2024.10.26
いせひでこ 偕成社 2013年
父さんはバイオリンやチェロを作る楽器職人。
工房にはいろいろな種類の板があった。10年20年かけて乾かした板は楽器の材料。おじいさんが育てた森の木もあった。
ある日、父さんはできあがったばかりのチェロを届けに行くのに、ぼくを連れて行った。
広い林の中にあるチェリストのパブロさんの家に着いた。パブロさんはゆっくりと弾き始め、「まったかいがあった。森が語りかけてくるようだ」と言った。
それからしばらくして、父さんと母さんと三人で教会に行き、パブロさんの演奏を聴いた。パブロさんの演奏は言葉では表せないことを思い起こさせるようだった。
クリスマスが近づいて、何回か雪が降った。
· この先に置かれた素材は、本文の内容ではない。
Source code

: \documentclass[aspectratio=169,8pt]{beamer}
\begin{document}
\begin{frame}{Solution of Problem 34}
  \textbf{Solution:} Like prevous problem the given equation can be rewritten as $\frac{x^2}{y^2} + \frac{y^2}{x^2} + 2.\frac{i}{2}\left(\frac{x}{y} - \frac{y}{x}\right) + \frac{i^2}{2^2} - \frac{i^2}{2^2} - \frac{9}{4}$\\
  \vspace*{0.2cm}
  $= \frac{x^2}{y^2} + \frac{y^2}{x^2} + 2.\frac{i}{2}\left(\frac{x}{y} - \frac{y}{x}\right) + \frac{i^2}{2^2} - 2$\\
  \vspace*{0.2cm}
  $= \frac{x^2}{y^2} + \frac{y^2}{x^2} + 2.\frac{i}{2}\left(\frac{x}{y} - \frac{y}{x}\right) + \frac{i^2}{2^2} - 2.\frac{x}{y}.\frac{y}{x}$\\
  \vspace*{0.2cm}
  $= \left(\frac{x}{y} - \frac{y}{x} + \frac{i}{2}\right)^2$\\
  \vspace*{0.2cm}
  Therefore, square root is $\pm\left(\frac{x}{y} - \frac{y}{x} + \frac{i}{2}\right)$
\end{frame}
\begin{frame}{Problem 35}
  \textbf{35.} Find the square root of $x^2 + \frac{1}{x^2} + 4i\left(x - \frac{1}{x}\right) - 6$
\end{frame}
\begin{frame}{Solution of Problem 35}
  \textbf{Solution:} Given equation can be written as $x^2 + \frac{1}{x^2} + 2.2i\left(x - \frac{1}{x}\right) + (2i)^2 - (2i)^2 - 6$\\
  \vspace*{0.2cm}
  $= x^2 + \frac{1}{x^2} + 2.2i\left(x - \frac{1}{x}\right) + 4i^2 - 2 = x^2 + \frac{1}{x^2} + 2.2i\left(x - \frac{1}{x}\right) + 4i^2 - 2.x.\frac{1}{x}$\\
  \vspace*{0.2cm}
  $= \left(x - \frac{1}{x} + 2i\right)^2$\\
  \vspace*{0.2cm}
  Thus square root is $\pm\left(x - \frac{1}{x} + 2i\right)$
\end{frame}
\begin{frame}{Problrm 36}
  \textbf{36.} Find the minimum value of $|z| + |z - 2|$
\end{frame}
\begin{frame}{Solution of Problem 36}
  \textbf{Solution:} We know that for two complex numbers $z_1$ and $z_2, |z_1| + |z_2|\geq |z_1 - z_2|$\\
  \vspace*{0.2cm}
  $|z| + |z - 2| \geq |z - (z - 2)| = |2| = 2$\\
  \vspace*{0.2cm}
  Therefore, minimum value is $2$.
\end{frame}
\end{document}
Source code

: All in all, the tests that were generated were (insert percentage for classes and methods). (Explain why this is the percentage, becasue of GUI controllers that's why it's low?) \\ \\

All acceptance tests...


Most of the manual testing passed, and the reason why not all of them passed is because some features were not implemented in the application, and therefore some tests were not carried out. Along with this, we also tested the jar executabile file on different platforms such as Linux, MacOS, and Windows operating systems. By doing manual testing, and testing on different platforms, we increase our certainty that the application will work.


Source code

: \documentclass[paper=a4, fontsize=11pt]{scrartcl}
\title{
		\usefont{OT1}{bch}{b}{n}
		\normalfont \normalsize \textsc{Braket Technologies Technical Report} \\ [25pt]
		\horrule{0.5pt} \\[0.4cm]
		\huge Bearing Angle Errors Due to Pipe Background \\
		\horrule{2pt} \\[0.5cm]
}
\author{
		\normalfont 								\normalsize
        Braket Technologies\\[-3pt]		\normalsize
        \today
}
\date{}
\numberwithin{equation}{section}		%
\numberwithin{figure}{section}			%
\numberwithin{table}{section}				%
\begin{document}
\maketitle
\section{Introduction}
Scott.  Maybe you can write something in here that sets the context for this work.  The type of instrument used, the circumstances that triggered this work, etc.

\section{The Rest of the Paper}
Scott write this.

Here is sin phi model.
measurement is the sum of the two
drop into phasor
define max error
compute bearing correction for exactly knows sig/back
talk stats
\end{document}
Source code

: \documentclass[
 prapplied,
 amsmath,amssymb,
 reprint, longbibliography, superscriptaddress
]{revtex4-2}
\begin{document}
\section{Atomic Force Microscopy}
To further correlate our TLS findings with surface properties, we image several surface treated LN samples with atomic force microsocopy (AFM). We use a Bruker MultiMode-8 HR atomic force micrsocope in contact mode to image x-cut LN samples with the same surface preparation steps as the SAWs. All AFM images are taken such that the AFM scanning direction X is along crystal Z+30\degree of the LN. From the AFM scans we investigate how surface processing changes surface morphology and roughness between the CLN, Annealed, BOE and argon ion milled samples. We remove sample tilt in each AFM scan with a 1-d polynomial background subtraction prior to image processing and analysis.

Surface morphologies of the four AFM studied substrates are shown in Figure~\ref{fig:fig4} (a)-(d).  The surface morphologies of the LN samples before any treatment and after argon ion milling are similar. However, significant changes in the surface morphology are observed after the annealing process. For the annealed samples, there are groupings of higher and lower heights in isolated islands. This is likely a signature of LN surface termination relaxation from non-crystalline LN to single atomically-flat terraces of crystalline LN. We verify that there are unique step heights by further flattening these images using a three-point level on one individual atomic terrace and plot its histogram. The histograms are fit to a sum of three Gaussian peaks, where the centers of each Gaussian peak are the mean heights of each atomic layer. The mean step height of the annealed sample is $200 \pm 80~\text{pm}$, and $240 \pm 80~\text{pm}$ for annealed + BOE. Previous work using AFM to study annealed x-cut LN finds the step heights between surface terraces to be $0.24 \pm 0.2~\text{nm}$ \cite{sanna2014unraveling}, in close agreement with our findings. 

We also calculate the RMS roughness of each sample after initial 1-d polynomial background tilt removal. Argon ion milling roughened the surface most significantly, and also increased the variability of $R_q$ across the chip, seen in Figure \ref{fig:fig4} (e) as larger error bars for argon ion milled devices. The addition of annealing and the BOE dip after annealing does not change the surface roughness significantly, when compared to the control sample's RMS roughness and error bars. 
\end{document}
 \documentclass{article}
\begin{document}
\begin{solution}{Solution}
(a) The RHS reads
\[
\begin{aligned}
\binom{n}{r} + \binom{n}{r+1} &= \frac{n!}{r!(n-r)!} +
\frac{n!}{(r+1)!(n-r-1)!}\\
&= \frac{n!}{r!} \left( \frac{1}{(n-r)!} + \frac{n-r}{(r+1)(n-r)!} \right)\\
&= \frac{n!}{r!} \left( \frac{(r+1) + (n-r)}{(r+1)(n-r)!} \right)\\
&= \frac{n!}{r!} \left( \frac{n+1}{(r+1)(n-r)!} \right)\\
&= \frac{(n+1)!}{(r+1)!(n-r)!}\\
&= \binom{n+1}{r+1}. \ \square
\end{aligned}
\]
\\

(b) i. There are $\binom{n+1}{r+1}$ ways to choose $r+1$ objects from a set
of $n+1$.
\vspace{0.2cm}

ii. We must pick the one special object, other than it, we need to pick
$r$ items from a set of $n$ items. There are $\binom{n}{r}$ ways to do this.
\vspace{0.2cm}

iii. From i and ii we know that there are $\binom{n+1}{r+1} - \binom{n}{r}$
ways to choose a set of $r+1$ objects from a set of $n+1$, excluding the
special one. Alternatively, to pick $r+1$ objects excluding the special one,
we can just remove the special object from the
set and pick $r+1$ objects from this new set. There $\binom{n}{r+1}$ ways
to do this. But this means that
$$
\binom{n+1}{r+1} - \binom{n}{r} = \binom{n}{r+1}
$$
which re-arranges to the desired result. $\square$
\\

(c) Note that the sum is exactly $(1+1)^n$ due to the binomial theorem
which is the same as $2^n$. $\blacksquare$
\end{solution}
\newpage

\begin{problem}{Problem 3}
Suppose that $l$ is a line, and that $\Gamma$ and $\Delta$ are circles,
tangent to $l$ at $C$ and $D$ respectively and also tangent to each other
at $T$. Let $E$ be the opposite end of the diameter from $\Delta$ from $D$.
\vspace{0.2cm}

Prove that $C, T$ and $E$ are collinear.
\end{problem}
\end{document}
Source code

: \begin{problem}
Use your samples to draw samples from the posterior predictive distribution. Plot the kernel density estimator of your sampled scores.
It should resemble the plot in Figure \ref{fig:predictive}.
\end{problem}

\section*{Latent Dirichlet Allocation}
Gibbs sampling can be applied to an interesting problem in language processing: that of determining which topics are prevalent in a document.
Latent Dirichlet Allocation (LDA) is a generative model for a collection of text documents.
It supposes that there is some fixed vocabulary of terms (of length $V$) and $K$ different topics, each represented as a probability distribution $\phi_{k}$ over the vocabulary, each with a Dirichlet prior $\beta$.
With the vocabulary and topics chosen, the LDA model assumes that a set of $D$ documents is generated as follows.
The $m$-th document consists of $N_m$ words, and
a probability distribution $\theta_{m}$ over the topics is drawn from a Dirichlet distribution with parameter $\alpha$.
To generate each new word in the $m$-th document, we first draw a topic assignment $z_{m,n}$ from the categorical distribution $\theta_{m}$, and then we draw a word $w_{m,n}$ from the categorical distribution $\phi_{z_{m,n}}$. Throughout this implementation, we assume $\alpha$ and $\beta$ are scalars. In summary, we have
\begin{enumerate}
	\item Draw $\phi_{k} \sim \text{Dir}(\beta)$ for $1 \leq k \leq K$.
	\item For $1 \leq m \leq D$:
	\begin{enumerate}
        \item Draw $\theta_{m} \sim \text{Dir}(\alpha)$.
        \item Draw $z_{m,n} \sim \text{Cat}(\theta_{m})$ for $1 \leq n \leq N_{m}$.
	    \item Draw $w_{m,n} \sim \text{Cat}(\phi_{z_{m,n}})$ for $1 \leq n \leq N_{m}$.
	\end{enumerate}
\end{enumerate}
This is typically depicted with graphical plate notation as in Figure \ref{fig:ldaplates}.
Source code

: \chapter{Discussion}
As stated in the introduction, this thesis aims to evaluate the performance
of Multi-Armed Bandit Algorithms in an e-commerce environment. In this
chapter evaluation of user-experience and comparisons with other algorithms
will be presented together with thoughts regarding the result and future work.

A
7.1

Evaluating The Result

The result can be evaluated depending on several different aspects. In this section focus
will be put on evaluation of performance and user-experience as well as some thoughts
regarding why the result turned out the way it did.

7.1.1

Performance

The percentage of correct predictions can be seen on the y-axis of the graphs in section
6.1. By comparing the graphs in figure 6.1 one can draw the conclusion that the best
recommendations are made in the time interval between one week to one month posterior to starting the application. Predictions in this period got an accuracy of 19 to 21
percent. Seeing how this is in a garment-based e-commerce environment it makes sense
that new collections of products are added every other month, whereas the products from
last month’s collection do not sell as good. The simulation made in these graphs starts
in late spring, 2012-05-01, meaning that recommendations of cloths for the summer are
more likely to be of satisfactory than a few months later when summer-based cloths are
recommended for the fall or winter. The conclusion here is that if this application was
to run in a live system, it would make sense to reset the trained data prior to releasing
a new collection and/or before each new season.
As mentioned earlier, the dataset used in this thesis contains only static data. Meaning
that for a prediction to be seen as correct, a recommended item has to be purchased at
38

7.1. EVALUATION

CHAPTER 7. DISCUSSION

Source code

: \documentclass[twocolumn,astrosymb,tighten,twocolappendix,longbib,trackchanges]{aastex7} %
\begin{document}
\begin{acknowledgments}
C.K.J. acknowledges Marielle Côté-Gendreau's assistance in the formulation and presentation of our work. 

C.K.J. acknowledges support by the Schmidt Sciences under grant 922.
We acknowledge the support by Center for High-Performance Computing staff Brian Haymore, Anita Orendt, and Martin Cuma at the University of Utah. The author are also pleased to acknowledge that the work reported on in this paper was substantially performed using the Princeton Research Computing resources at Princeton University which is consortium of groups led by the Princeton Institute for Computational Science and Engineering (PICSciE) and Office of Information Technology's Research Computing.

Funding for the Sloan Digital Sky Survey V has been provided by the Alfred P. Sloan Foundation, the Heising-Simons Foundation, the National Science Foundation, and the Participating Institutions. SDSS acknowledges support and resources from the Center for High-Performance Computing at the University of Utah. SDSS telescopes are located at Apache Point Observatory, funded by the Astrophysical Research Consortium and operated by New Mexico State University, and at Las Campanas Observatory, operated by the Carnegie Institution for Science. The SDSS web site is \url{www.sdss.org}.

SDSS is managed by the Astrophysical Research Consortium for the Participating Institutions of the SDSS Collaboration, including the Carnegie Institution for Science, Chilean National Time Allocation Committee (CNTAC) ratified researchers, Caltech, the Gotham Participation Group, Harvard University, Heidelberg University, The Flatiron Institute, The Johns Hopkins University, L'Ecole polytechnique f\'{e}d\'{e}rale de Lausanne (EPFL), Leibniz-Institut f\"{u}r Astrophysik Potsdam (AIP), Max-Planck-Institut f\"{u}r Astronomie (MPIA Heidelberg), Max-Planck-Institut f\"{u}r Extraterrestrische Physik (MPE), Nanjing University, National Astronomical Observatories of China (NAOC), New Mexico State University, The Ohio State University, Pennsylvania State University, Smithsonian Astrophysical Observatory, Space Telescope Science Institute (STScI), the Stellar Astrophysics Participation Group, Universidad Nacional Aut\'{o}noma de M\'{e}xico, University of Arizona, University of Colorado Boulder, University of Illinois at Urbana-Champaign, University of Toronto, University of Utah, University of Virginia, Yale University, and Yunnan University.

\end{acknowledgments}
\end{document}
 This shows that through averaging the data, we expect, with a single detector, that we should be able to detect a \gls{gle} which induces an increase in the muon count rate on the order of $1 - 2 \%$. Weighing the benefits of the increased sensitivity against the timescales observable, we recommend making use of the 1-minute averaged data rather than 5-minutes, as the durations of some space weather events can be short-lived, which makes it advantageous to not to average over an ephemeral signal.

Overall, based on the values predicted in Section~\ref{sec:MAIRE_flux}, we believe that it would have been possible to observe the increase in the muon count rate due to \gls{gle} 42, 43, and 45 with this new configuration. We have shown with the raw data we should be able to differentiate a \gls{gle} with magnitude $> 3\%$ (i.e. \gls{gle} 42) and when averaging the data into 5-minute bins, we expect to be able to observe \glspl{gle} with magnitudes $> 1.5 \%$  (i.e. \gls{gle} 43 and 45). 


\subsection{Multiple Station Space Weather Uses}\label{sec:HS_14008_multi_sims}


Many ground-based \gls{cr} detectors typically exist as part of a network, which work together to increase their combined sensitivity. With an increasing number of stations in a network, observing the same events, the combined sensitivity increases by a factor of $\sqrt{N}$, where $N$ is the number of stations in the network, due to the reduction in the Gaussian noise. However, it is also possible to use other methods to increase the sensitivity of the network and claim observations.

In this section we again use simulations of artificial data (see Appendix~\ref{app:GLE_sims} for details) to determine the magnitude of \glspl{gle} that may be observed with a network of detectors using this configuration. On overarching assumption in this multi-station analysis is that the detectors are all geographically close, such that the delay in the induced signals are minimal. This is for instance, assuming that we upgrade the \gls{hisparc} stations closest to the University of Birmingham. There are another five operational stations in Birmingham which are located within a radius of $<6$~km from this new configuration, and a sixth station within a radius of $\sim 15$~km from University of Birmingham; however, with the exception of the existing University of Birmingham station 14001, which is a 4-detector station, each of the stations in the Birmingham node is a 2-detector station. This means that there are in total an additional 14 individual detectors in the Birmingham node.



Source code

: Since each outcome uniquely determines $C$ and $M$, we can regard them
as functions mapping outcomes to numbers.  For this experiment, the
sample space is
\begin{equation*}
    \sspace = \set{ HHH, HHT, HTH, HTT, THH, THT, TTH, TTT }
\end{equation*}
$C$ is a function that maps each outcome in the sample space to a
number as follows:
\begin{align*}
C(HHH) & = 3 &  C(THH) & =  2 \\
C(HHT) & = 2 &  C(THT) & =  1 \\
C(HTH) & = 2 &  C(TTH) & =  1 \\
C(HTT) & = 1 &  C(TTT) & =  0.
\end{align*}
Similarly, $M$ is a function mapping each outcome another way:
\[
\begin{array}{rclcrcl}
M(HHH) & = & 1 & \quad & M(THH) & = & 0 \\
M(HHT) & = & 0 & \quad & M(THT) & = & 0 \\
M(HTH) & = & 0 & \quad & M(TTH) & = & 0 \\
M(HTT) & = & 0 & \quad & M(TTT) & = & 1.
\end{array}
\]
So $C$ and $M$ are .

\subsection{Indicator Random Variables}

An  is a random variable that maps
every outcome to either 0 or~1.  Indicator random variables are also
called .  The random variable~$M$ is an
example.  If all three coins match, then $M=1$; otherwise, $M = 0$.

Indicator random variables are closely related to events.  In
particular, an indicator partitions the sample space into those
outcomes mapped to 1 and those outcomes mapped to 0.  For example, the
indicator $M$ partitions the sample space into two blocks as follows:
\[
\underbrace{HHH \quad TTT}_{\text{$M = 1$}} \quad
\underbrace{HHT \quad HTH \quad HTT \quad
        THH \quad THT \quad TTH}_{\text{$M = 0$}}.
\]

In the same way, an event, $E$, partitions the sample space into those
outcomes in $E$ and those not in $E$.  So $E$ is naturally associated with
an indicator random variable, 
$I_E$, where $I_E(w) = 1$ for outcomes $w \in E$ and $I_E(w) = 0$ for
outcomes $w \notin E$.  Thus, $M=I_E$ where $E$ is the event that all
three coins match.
ぼくは木の実を拾うために森に行き、大きな切り株をみつけて年輪を数えてみた。100本までは数えられたが、それ以上は数え切れなかった。切り株の木は切られた後どこへ行ったのだろう・・・ぼくはさまざまな思いを巡らせているうちに切り株の上で眠り込んでしまった。
父さんは翌年の5月のぼくの誕生日に、チェロをプレゼントしてくれた。
あれからずっと私はチェロを弾き続け、子どもたちにチェロを教える道を選んだ。父さんがつくってくれた小さなサイズのチェロは、生徒たちの腕の中で、あたたかな音色を出している。